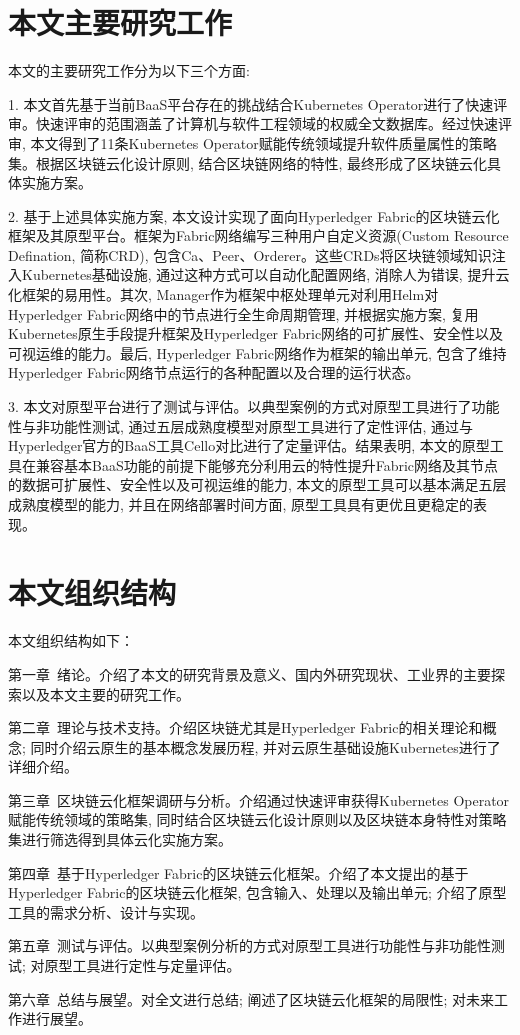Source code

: \section{本文主要研究工作}

本文的主要研究工作分为以下三个方面: 

1. 本文首先基于当前BaaS平台存在的挑战结合Kubernetes Operator进行了快速评审。快速评审的范围涵盖了计算机与软件工程领域的权威全文数据库。经过快速评审, 本文得到了11条Kubernetes Operator赋能传统领域提升软件质量属性的策略集。根据区块链云化设计原则, 结合区块链网络的特性, 最终形成了区块链云化具体实施方案。

2. 基于上述具体实施方案, 本文设计实现了面向Hyperledger Fabric的区块链云化框架及其原型平台。框架为Fabric网络编写三种用户自定义资源(Custom Resource Defination, 简称CRD), 包含Ca、Peer、Orderer。这些CRDs将区块链领域知识注入Kubernetes基础设施, 通过这种方式可以自动化配置网络, 消除人为错误, 提升云化框架的易用性。其次, Manager作为框架中枢处理单元对利用Helm对Hyperledger Fabric网络中的节点进行全生命周期管理, 并根据实施方案, 复用Kubernetes原生手段提升框架及Hyperledger Fabric网络的可扩展性、安全性以及可视运维的能力。最后, Hyperledger Fabric网络作为框架的输出单元, 包含了维持Hyperledger Fabric网络节点运行的各种配置以及合理的运行状态。

3. 本文对原型平台进行了测试与评估。以典型案例的方式对原型工具进行了功能性与非功能性测试, 通过五层成熟度模型对原型工具进行了定性评估, 通过与Hyperledger官方的BaaS工具Cello对比进行了定量评估。结果表明, 本文的原型工具在兼容基本BaaS功能的前提下能够充分利用云的特性提升Fabric网络及其节点的数据可扩展性、安全性以及可视运维的能力, 本文的原型工具可以基本满足五层成熟度模型的能力, 并且在网络部署时间方面, 原型工具具有更优且更稳定的表现。


\section{本文组织结构}

本文组织结构如下：

第一章~绪论。介绍了本文的研究背景及意义、国内外研究现状、工业界的主要探索以及本文主要的研究工作。

第二章~理论与技术支持。介绍区块链尤其是Hyperledger Fabric的相关理论和概念; 同时介绍云原生的基本概念发展历程, 并对云原生基础设施Kubernetes进行了详细介绍。

第三章~区块链云化框架调研与分析。介绍通过快速评审获得Kubernetes Operator赋能传统领域的策略集, 同时结合区块链云化设计原则以及区块链本身特性对策略集进行筛选得到具体云化实施方案。

第四章~基于Hyperledger Fabric的区块链云化框架。介绍了本文提出的基于Hyperledger Fabric的区块链云化框架, 包含输入、处理以及输出单元; 介绍了原型工具的需求分析、设计与实现。

第五章~测试与评估。以典型案例分析的方式对原型工具进行功能性与非功能性测试; 对原型工具进行定性与定量评估。

第六章~总结与展望。对全文进行总结; 阐述了区块链云化框架的局限性; 对未来工作进行展望。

▶ EXERCISE DESCRIPTION
Repeat the data above exactly; images are not part of the copy.

▶ RESPONSE TO THIS TASK
Source code

: \section{本文主要研究工作}

本文的主要研究工作分为以下三个方面: 

1. 本文首先基于当前BaaS平台存在的挑战结合Kubernetes Operator进行了快速评审。快速评审的范围涵盖了计算机与软件工程领域的权威全文数据库。经过快速评审, 本文得到了11条Kubernetes Operator赋能传统领域提升软件质量属性的策略集。根据区块链云化设计原则, 结合区块链网络的特性, 最终形成了区块链云化具体实施方案。

2. 基于上述具体实施方案, 本文设计实现了面向Hyperledger Fabric的区块链云化框架及其原型平台。框架为Fabric网络编写三种用户自定义资源(Custom Resource Defination, 简称CRD), 包含Ca、Peer、Orderer。这些CRDs将区块链领域知识注入Kubernetes基础设施, 通过这种方式可以自动化配置网络, 消除人为错误, 提升云化框架的易用性。其次, Manager作为框架中枢处理单元对利用Helm对Hyperledger Fabric网络中的节点进行全生命周期管理, 并根据实施方案, 复用Kubernetes原生手段提升框架及Hyperledger Fabric网络的可扩展性、安全性以及可视运维的能力。最后, Hyperledger Fabric网络作为框架的输出单元, 包含了维持Hyperledger Fabric网络节点运行的各种配置以及合理的运行状态。

3. 本文对原型平台进行了测试与评估。以典型案例的方式对原型工具进行了功能性与非功能性测试, 通过五层成熟度模型对原型工具进行了定性评估, 通过与Hyperledger官方的BaaS工具Cello对比进行了定量评估。结果表明, 本文的原型工具在兼容基本BaaS功能的前提下能够充分利用云的特性提升Fabric网络及其节点的数据可扩展性、安全性以及可视运维的能力, 本文的原型工具可以基本满足五层成熟度模型的能力, 并且在网络部署时间方面, 原型工具具有更优且更稳定的表现。


\section{本文组织结构}

本文组织结构如下：

第一章~绪论。介绍了本文的研究背景及意义、国内外研究现状、工业界的主要探索以及本文主要的研究工作。

第二章~理论与技术支持。介绍区块链尤其是Hyperledger Fabric的相关理论和概念; 同时介绍云原生的基本概念发展历程, 并对云原生基础设施Kubernetes进行了详细介绍。

第三章~区块链云化框架调研与分析。介绍通过快速评审获得Kubernetes Operator赋能传统领域的策略集, 同时结合区块链云化设计原则以及区块链本身特性对策略集进行筛选得到具体云化实施方案。

第四章~基于Hyperledger Fabric的区块链云化框架。介绍了本文提出的基于Hyperledger Fabric的区块链云化框架, 包含输入、处理以及输出单元; 介绍了原型工具的需求分析、设计与实现。

第五章~测试与评估。以典型案例分析的方式对原型工具进行功能性与非功能性测试; 对原型工具进行定性与定量评估。

第六章~总结与展望。对全文进行总结; 阐述了区块链云化框架的局限性; 对未来工作进行展望。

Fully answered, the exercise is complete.